E os tumultos mortais: "Essas manifestações não estavam, de fato, relacionadas com a matéria de Newsweek," disse o presidente afegão, Hamid Karzai, na Casa Branca, anteontem. O governo não nega que houve exemplos de abuso do Alcorão, nem nega que a unidade de detenção em Bagram, no Afeganistão - com a qual os manifestantes estavam, certamente familiarizados - foi palco de violações realmente horripilantes. Mas nós ajudamos a transformar tudo isso numa questão de processo jornalístico e de nos amarrar com nós sobre o uso de fontes anônimas.

Todos os repórteres e editores prefeririam ter uma fonte declarada a uma anônima. Mas sem fontes anônimas, nós - e vocês - estaríamos menos bem informados. Para citar apenas um exemplo, Watergate não passaria do nome de um luxuoso prédio de apartamentos de frente para o Rio Potomac.

Nenhum repórter quer ser manipulado por uma fonte que se esconde sob o manto do anonimato. Mas este é o governo mais secreto de que se tem lembrança. Se você diz coisas inconvenientes em voz alta, com seu nome anexado, sofre conseqüências. Fontes anônimas são uma necessidade.

Vamos pôr as coisas a limpo: a Casa Branca comete um erro na inteligência sobre armas de destruição em massa no Iraque, apoiando-se pesadamente em suas próprias fontes não identificadas que acabam revelando ter agendas políticas próprias, e o que se segue é uma guerra em que dezenas de milhares de iraquianos morrem.

Estou sendo vago sobre o número porque o governo se recusa a contar.

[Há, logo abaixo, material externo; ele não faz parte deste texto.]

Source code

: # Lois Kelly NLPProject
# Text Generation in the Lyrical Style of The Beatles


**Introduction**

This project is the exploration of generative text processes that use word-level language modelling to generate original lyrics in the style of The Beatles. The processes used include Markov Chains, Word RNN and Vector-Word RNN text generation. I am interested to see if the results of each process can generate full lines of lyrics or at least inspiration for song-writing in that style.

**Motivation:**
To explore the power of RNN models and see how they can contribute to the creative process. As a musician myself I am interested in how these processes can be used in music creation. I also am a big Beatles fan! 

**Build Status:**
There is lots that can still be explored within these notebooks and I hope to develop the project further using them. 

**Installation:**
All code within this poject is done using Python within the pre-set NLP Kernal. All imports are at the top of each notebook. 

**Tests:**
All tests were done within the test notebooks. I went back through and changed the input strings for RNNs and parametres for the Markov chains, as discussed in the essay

Milhares de jovens americanos são mutilados e mais de 1.600 perderam suas vidas; os caixões cobertos por bandeiras voltam para casa como em guerras anteriores, mas este governo não quer que você os veja. E nós devemos pôr a culpa nos procedimentos editoriais de Newsweek? Olhem minha mão direita, senhoras e senhores. Nada em minha manga.